(Stored data)

--*--

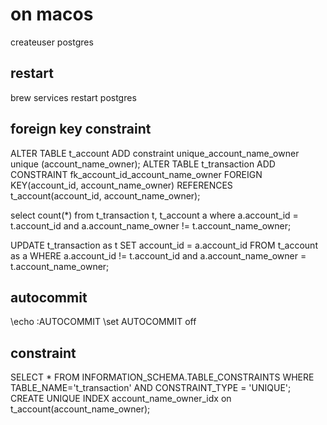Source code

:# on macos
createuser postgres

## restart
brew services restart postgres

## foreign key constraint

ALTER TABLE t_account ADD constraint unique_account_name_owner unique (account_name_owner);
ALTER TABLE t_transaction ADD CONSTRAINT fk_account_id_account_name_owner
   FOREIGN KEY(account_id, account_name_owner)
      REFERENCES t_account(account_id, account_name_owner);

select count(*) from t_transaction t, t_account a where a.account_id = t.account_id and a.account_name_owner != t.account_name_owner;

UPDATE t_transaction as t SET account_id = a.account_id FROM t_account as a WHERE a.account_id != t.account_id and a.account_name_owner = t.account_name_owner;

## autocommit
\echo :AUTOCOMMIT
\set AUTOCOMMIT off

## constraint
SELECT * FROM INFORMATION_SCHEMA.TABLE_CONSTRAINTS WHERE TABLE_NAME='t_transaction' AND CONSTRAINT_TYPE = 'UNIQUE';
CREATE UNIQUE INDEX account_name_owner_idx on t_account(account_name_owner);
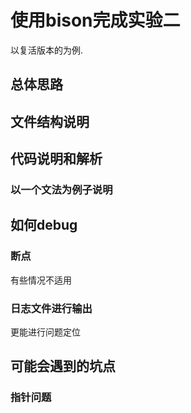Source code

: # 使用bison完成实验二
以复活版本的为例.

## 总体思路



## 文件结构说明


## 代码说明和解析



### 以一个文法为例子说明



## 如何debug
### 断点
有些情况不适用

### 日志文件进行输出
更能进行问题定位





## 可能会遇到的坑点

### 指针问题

--*--

AIM OF THE TASK: When a line in the records above holds "restart", that line is to be reported.

RESPONSE TO THIS TASK:
## restart
brew services restart postgres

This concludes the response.